Jeez oh - give the guy a break he is busy enough without having to do security, deck watch , deck operations and the cooking without having to do external hull maintenance as well


----------



## Dartskipper (Jan 16, 2015)

Answer to post #12.

1) Anti fouling helped reduce the amount of marine growth considerably compared with a hull that had not been treated. However, by the end of a summer season,, growth of weed would be evident at the waterline, and for a small area below it, essentially where it would be exposed to sunlight.
Some so - called "advanced" products designed for wooden hulls claimed to be more protective against marine borers, such as teredo worm, gribble and small limpets etc. These would attach to the hull in the area near the keel, away from the lighter areas at the waterline. If a vessel was destined for long service in warmer waters, the only way to guarantee protection was to sheath the hull in copper. Some paint manufacturers such as International, or Blake's provided anti fouling paint with a high copper content. This caused other problems with some small craft when the people applying the paint covered the sacrificial anodes as well, which then accelerated corrosion of hull fittings and propeller blades. 

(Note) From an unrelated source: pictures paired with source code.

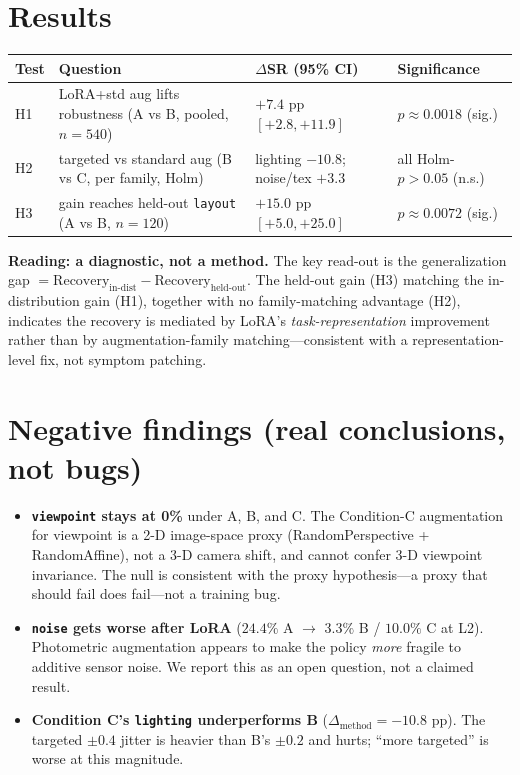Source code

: \documentclass[11pt]{article}
\begin{document}
\section{Results}
\begin{center}
\begin{tabular}{l l l l}
\hline
Test & Question & $\Delta$SR (95\% CI) & Significance \\
\hline
H1 & LoRA+std aug lifts robustness (A vs B, pooled, $n{=}540$) & $+7.4$ pp $[+2.8, +11.9]$ & $p\approx0.0018$ (sig.) \\
H2 & targeted vs standard aug (B vs C, per family, Holm) & lighting $-10.8$; noise/tex $+3.3$ & all Holm-$p>0.05$ (n.s.) \\
H3 & gain reaches held-out \texttt{layout} (A vs B, $n{=}120$) & $+15.0$ pp $[+5.0, +25.0]$ & $p\approx0.0072$ (sig.) \\
\hline
\end{tabular}
\end{center}

\noindent\textbf{Reading: a diagnostic, not a method.} The key read-out is the generalization gap
$=\text{Recovery}_{\text{in-dist}}-\text{Recovery}_{\text{held-out}}$. The held-out gain (H3)
matching the in-distribution gain (H1), together with no family-matching advantage (H2), indicates
the recovery is mediated by LoRA's \emph{task-representation} improvement rather than by
augmentation-family matching---consistent with a representation-level fix, not symptom patching.

\section{Negative findings (real conclusions, not bugs)}
\begin{itemize}
  \item \textbf{\texttt{viewpoint} stays at 0\%} under A, B, and C. The Condition-C augmentation for
  viewpoint is a 2-D image-space proxy (RandomPerspective + RandomAffine), not a 3-D camera shift,
  and cannot confer 3-D viewpoint invariance. The null is consistent with the proxy hypothesis---a
  proxy that should fail does fail---not a training bug.
  \item \textbf{\texttt{noise} gets worse after LoRA} ($24.4\%$ A $\to$ $3.3\%$ B / $10.0\%$ C at
  L2). Photometric augmentation appears to make the policy \emph{more} fragile to additive sensor
  noise. We report this as an open question, not a claimed result.
  \item \textbf{Condition C's \texttt{lighting} underperforms B} ($\Delta_{\text{method}}=-10.8$
  pp). The targeted $\pm0.4$ jitter is heavier than B's $\pm0.2$ and hurts; ``more targeted'' is
  worse at this magnitude.
\end{itemize}
\end{document}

2) Most small craft would be painted by their crews, so the major cost would be for the paint itself, and if needed, the drying out grid as provided by the Harbour or Port Authority. Some harbour authorities may include the free use of such a grid in their annual harbour dues and mooring fees.


----------



## saf (Jun 23, 2016)

*Silicon Based Anti-Fouling*

Hello,

What are the pro and cons of Silicon Based Anti-Fouling paint ?
Does it contain copper ? or any biocide ?


Thanks


----------



## John Briggs (Feb 12, 2006)

When I joined Bamora as second mate I was amazed at the antifouling equipment.
Bamora was one of the British India's very advanced cargo ships, well ahead of their time.

For antifouling there was plastic tubing with pinholes all along each side of the keel and also above the bilge keel. This was attached to a large kerosine tank in the ER that kept the system charged with kerosine.
It was the cadets job to go down to the top plates in the ER and start up the system as soon as we arrived in port or at anchor and shut it down when we sailed.

When in port we were always surrounded by a rainbow sheen on the water. This was in 1964 and as far as I am aware there were no complaints by port authorities.
Couldn't do it nowadays.


----------



## saf (Jun 23, 2016)

*What is the frequency of painting boat in antifouling paint ?*

What is the frequency of painting boat in antifouling paint ?

Thanks,
Gabi


----------



## Dartskipper (Jan 16, 2015)

Check posts #4 and #8.


----------



## saf (Jun 23, 2016)

*How much liter per square of antifouling needed ?*

Hello,

I have additional questions
How much liter per square of antifouling needed ?

Thanks!


----------



## Satanic Mechanic (Feb 23, 2009)

Depends what the thickness is


----------



## Davie M (Apr 17, 2009)

Lots of info if you go to the Jotun paint website. There is a difference between commercial and pleasure craft a/f. It is against the law to use commercial a/f on craft below a certain tonnage. On small vessels (pleasure) the
effacacy varies on how the vessel is used. I use a self polishing a/f on a small yacht, if constantly on the move the movement keeps the bottom fairly clean, leave on a mooring on the east coast(Essex) of UK and in mid summer it will grow a fine grass just below the surface in a couple of weeks.
I usually give the bottom a new coat every year, much to the joy of the paint company.
Davie


----------